In 1830, five years after Salieri’s death, Russian poet Alexander Pushkin wrote his “little tragedy” entitled Mozart and Salieri, casting Mozart in the role of brilliant composer and Salieri as his scheming arch-rival who ruins his reputation, forces him into poverty, drives him insane, and finally, poisons him.
In 1898, Russian composer Nikolai Rimsky-Korsakov adapted Pushkin’s play to become an opera of the same name. Eighty years later Peter Shaffer’s play Amadeus (1979) became a hugely popular adaption of the story, and the rest, as they say, is history, when the play became an Oscar-winning film adaptation in the 1984 Amadeus directed by Milos Forman. In both modern play and film Salieri is portrayed as a bitter and corrupt Machiavellian character who uses his connections to break Mozart and then murder him. Total fiction, but riveting cinema all the same.
Strangely enough, Salieri’s Saturn in munakara may have actually helped to keep Mozart’s music alive, rather than killing it off. In life Mozart was unreliable, unstable, a drunkard, and abusive towards his players – the epitome of the tortured artist who is an absolute nightmare to work with if you have a production deadline. ‘Dead Mozart’ was totally manageable and his absence was a blessing; any production manager with a good work ethic could get on with the opera without interference from its temperamental composer.
The rumours of the mysterious circumstances of Mozart’s death probably added to his fame and rather than dying out, his popularity grew with each passing year. Perhaps the legendary rivalry between himself and Salieri added a Jupiterian twist to Mozart’s notoriety, prolonged the interest in his music, or adding religious fervour to his supporters’ claims that they had been unfairly robbed of a genius. Mozart died at the age of 35 – just months before his third Jupiter Return – and what better Greek mythic tragedy to create than one of competition, jealousy, betrayal, ruin, and murder by an inferior rival?

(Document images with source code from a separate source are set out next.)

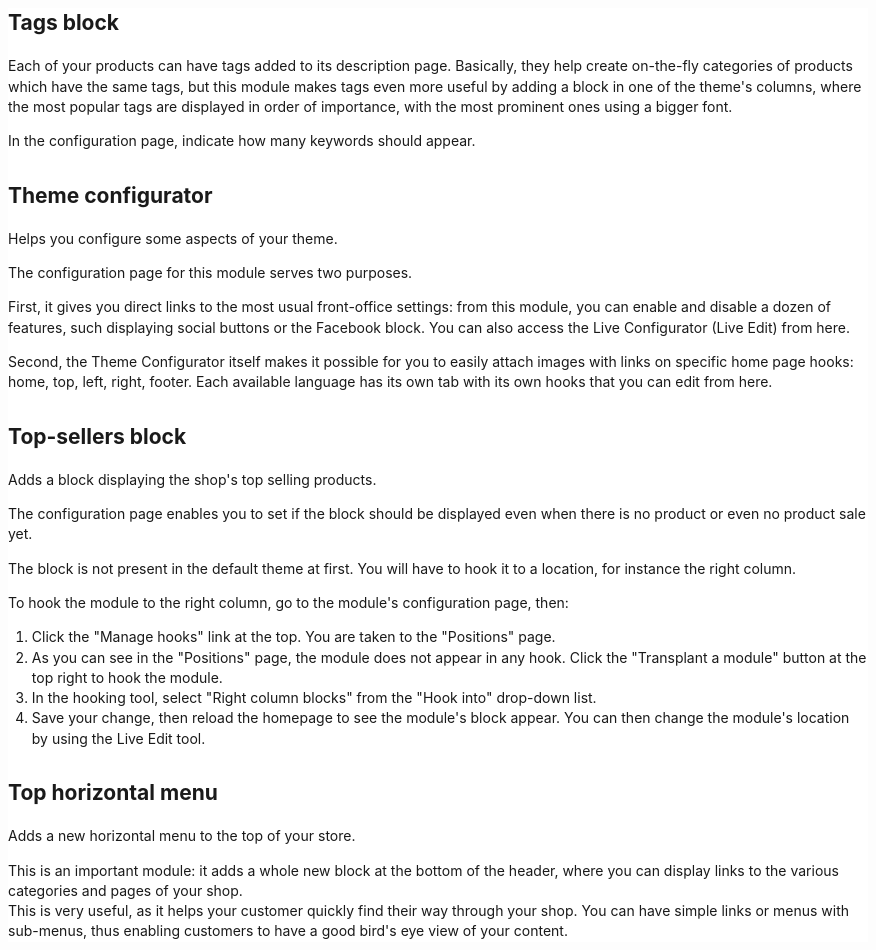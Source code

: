 ## Tags block <a href="#modulezufront-office-funktionen-tagsblock" id="modulezufront-office-funktionen-tagsblock"></a>

Each of your products can have tags added to its description page. Basically, they help create on-the-fly categories of products which have the same tags, but this module makes tags even more useful by adding a block in one of the theme's columns, where the most popular tags are displayed in order of importance, with the most prominent ones using a bigger font.

In the configuration page, indicate how many keywords should appear.

## Theme configurator <a href="#modulezufront-office-funktionen-themeconfigurator" id="modulezufront-office-funktionen-themeconfigurator"></a>

Helps you configure some aspects of your theme.

The configuration page for this module serves two purposes.

First, it gives you direct links to the most usual front-office settings: from this module, you can enable and disable a dozen of features, such displaying social buttons or the Facebook block. You can also access the Live Configurator (Live Edit) from here.

Second, the Theme Configurator itself makes it possible for you to easily attach images with links on specific home page hooks: home, top, left, right, footer. Each available language has its own tab with its own hooks that you can edit from here.

## Top-sellers block <a href="#modulezufront-office-funktionen-top-sellersblock" id="modulezufront-office-funktionen-top-sellersblock"></a>

Adds a block displaying the shop's top selling products.

The configuration page enables you to set if the block should be displayed even when there is no product or even no product sale yet.

The block is not present in the default theme at first. You will have to hook it to a location, for instance the right column.

To hook the module to the right column, go to the module's configuration page, then:

1. Click the "Manage hooks" link at the top. You are taken to the "Positions" page.
2. As you can see in the "Positions" page, the module does not appear in any hook. Click the "Transplant a module" button at the top right to hook the module.
3. In the hooking tool, select "Right column blocks" from the "Hook into" drop-down list.
4. Save your change, then reload the homepage to see the module's block appear. You can then change the module's location by using the Live Edit tool.

## Top horizontal menu <a href="#modulezufront-office-funktionen-tophorizontalmenu" id="modulezufront-office-funktionen-tophorizontalmenu"></a>

Adds a new horizontal menu to the top of your store.

This is an important module: it adds a whole new block at the bottom of the header, where you can display links to the various categories and pages of your shop.\
This is very useful, as it helps your customer quickly find their way through your shop. You can have simple links or menus with sub-menus, thus enabling customers to have a good bird's eye view of your content.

The comparison between the two men highlights which of the seven planets – apart from their Moons – were caught up in munakara. Salieri’s destiny became tied up in his Saturn, damaged, forgotten, melancholic, quietly moving into obscurity, and dying as an old man from dementia. But Mozart’s fate was the story of his Jupiter. Cut down in the prime of his life at the third return of his Jupiter, Mozart is a Zeus who left this planet too early. Who knows if the world was robbed of the magical composition of all time, the ultimate perfection of the Harmony of the Stars?
Mozart’s final symphony, Symphony No. 41 in C Major, K551, was completed in 1788 and it was uncertain whether the work was ever performed during his lifetime. In 1819 it was affectionately nicknamed Jupiter in a London concert program, and the name has stuck simply because of the work’s good humour, its exuberant energy, and its unusually grand style for a symphony of the Classical period. Perhaps Jupiter is The One, but how will we ever know for sure?
‘The Ugly’
Donald John Trump (born 14th June 1946) is the 45th and current president of the United States.

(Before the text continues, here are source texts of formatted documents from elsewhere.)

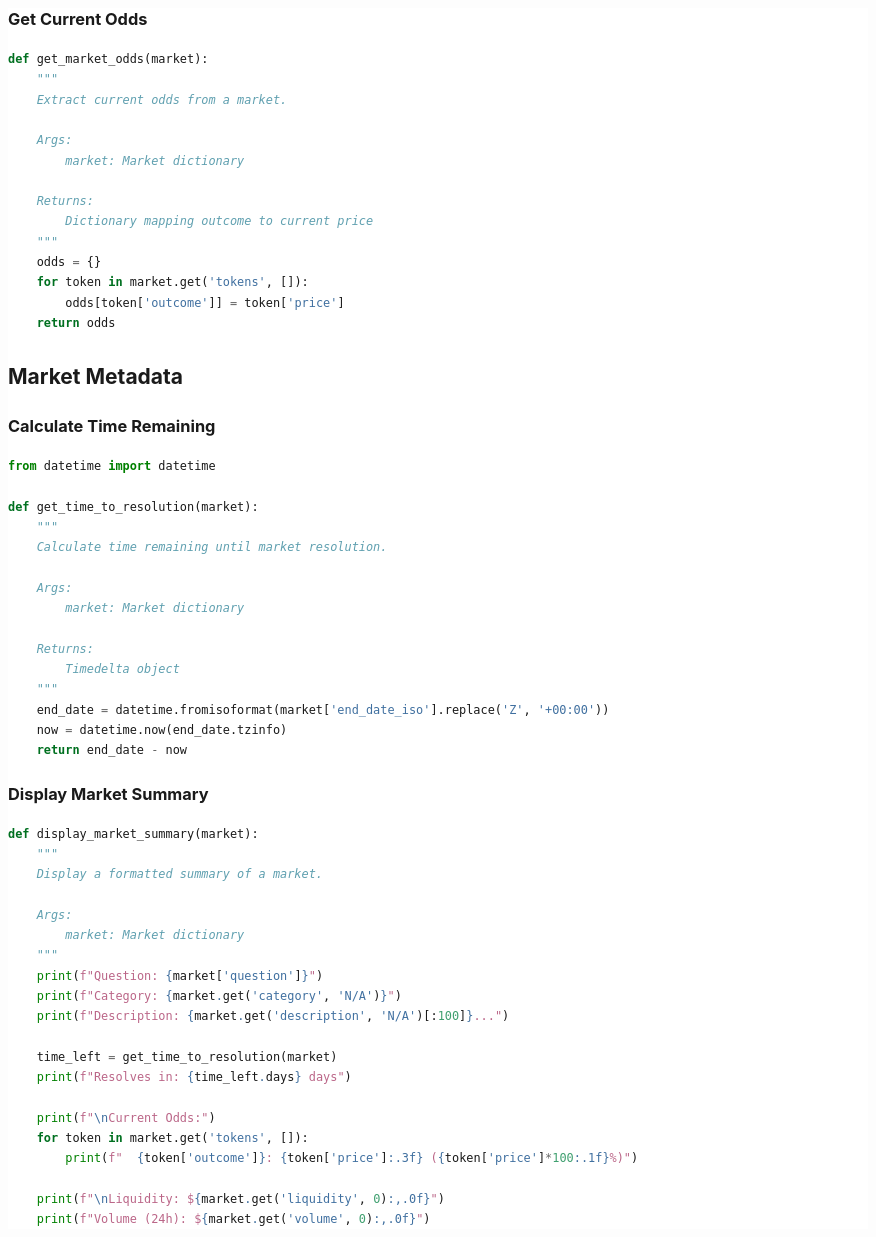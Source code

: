 ### Get Current Odds

```python
def get_market_odds(market):
    """
    Extract current odds from a market.
    
    Args:
        market: Market dictionary
        
    Returns:
        Dictionary mapping outcome to current price
    """
    odds = {}
    for token in market.get('tokens', []):
        odds[token['outcome']] = token['price']
    return odds
```

## Market Metadata

### Calculate Time Remaining

```python
from datetime import datetime

def get_time_to_resolution(market):
    """
    Calculate time remaining until market resolution.
    
    Args:
        market: Market dictionary
        
    Returns:
        Timedelta object
    """
    end_date = datetime.fromisoformat(market['end_date_iso'].replace('Z', '+00:00'))
    now = datetime.now(end_date.tzinfo)
    return end_date - now
```

### Display Market Summary

```python
def display_market_summary(market):
    """
    Display a formatted summary of a market.
    
    Args:
        market: Market dictionary
    """
    print(f"Question: {market['question']}")
    print(f"Category: {market.get('category', 'N/A')}")
    print(f"Description: {market.get('description', 'N/A')[:100]}...")
    
    time_left = get_time_to_resolution(market)
    print(f"Resolves in: {time_left.days} days")
    
    print(f"\nCurrent Odds:")
    for token in market.get('tokens', []):
        print(f"  {token['outcome']}: {token['price']:.3f} ({token['price']*100:.1f}%)")
    
    print(f"\nLiquidity: ${market.get('liquidity', 0):,.0f}")
    print(f"Volume (24h): ${market.get('volume', 0):,.0f}")
```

In his campaign for presidency: “I will be the greatest jobs president that God ever created.”
On Russia’s interference in the election: “Russia will have much greater respect for our country when I am leading it than when other people have led it.”

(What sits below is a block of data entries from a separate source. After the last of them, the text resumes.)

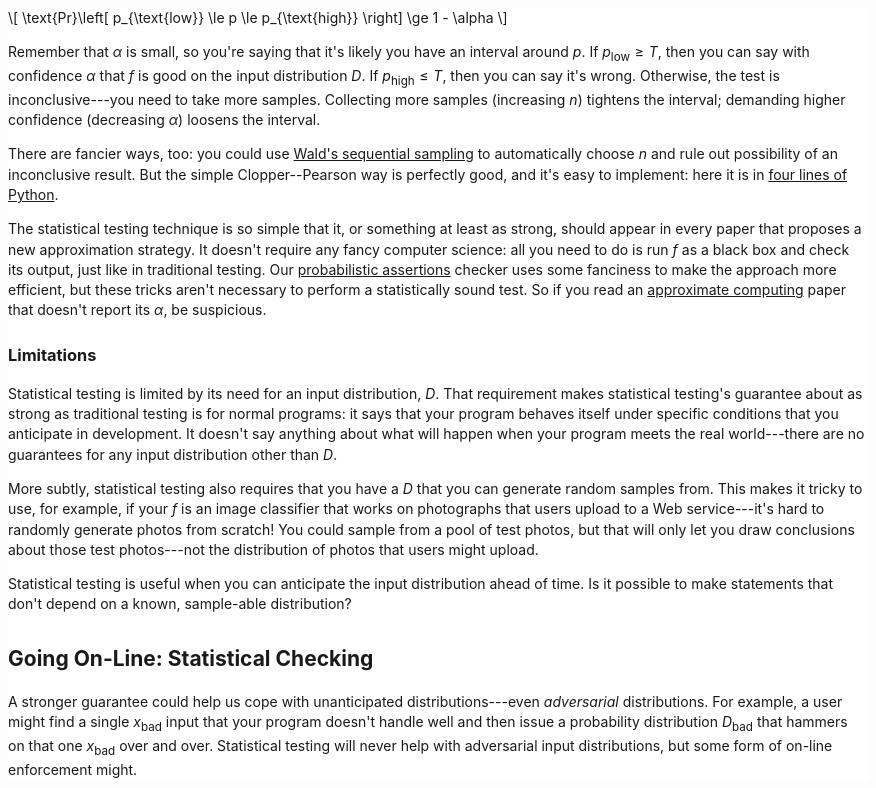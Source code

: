 \\[ \text{Pr}\left[ p_{\text{low}} \le p \le p_{\text{high}} \right] \ge 1 - \alpha \\]

Remember that $\alpha$ is small, so you're saying that it's likely you have an interval around $p$.
If $p_{\text{low}} \ge T$, then you can say with confidence $\alpha$ that $f$ is good on the input distribution $D$.
If $p_{\text{high}} \le T$, then you can say it's wrong.
Otherwise, the test is inconclusive---you need to take more samples.
Collecting more samples (increasing $n$) tightens the interval; demanding higher confidence (decreasing $\alpha$) loosens the interval.

There are fancier ways, too: you could use [Wald's sequential sampling][wald] to automatically choose $n$ and rule out possibility of an inconclusive result.
But the simple Clopper--Pearson way is perfectly good, and it's easy to implement: here it is in [four lines of Python][cp gist].

[wald]: https://en.wikipedia.org/wiki/Sequential_probability_ratio_test
[binomial interval]: https://en.m.wikipedia.org/wiki/Binomial_proportion_confidence_interval
[uniform distribution]: http://mathworld.wolfram.com/UniformDistribution.html
[probability distribution]: https://en.wikipedia.org/wiki/Probability_distribution
[normal distribution]: https://en.wikipedia.org/wiki/Normal_distribution
[sampling]: https://en.wikipedia.org/wiki/Sampling_(statistics)
[clopper--pearson]: https://en.wikipedia.org/wiki/Binomial_proportion_confidence_interval#Clopper-Pearson_interval

The statistical testing technique is so simple that it, or something at least as strong, should appear in every paper that proposes a new approximation strategy.
It doesn't require any fancy computer science: all you need to do is run $f$ as a black box and check its output, just like in traditional testing.
Our [probabilistic assertions][passert] checker uses some fanciness to make the approach more efficient, but these tricks aren't necessary to perform a statistically sound test.
So if you read an [approximate computing][approx] paper that doesn't report its $\alpha$, be suspicious.

[passert]: http://dx.doi.org/10.1145/2594291.2594294
[npu]: http://dx.doi.org/10.1109/MICRO.2012.48
[loop perforation]: http://dx.doi.org/10.1145/2025113.2025133
[confidence]: https://en.wikipedia.org/wiki/Confidence_interval
[cp gist]: https://gist.github.com/sampsyo/c073c089bde311a6777313a4a7ac933e


### Limitations

Statistical testing is limited by its need for an input distribution, $D$.
That requirement makes statistical testing's guarantee about as strong as traditional testing is for normal programs:
it says that your program behaves itself under specific conditions that you anticipate in development.
It doesn't say anything about what will happen when your program meets the real world---there are no guarantees for any input distribution other than $D$.

More subtly, statistical testing also requires that you have a $D$ that you can generate random samples from.
This makes it tricky to use, for example, if your $f$ is an image classifier that works on photographs that users upload to a Web service---it's hard to randomly generate photos from scratch!
You could sample from a pool of test photos, but that will only let you draw conclusions about those test photos---not the distribution of photos that users might upload.

Statistical testing is useful when you can anticipate the input distribution ahead of time.
Is it possible to make statements that don't depend on a known, sample-able distribution?


## Going On-Line: Statistical Checking

A stronger guarantee could help us cope with unanticipated distributions---even *adversarial* distributions.
For example, a user might find
a single $x_\text{bad}$ input that your program doesn't handle well and then issue a probability distribution $D_\text{bad}$ that hammers on that one $x_\text{bad}$ over and over.
Statistical testing will never help with adversarial input distributions, but some form of on-line enforcement might.


[fisr]: https://en.wikipedia.org/wiki/Fast_inverse_square_root
[Siri]: http://www.apple.com/ios/siri/
[autopilot]: https://www.teslamotors.com/presskit/autopilot
[approx]: {{site.base}}/research.html#approximate-computing
[fisr.py]: https://gist.github.com/sampsyo/c1ed448618dadce682fdc5303ce432ec
[monitoring post]: {{site.base}}/blog/naivemonitoring.html
[exponential backoff]: https://en.wikipedia.org/wiki/Exponential_backoff
[mcp]: https://en.wikipedia.org/wiki/Multiple_comparisons_problem
[mithra]: http://www.cc.gatech.edu/~ayazdanb/publication/papers/mithra-isca16.pdf
[rumba]: http://cccp.eecs.umich.edu/papers/dskhudia-isca15.pdf
[ira]: http://dl.acm.org/citation.cfm?id=2908087
[capri]: http://dl.acm.org/citation.cfm?id=2872402
[approxdebug]: https://homes.cs.washington.edu/~luisceze/publications/approxdebug-asplos15.pdf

His analysis of his early days in office: “I think we’ve done more than perhaps any president in the first 100 days.”
On immigration: “Why are we having all these people from s-thole countries come here?”
In reviewing his presidency so far: “I would give myself an A+.”
Before entering politics, Donald Trump was a businessman and television personality. He took charge of his family’s real-estate business in 1971, renaming it The Trump Organization.
“I take advantage of the laws of the nation. Because I’m running a company.”
“I’m not a schmuck. Even if the world is going to hell in a hand-basket, I won’t lose a penny.”
He bought the Miss Universe brand of beauty pageants in 1996, and sold it in 2015.
“Before a show, I’ll go backstage and everyone’s getting dressed, and everything else, and you know, no men are anywhere, and I’m allowed to go in because I’m the owner of the pageant and therefore I’m inspecting it……You know, they’re standing there with no clothes. And you see these incredible looking women, and so, I sort of get away with things like that.”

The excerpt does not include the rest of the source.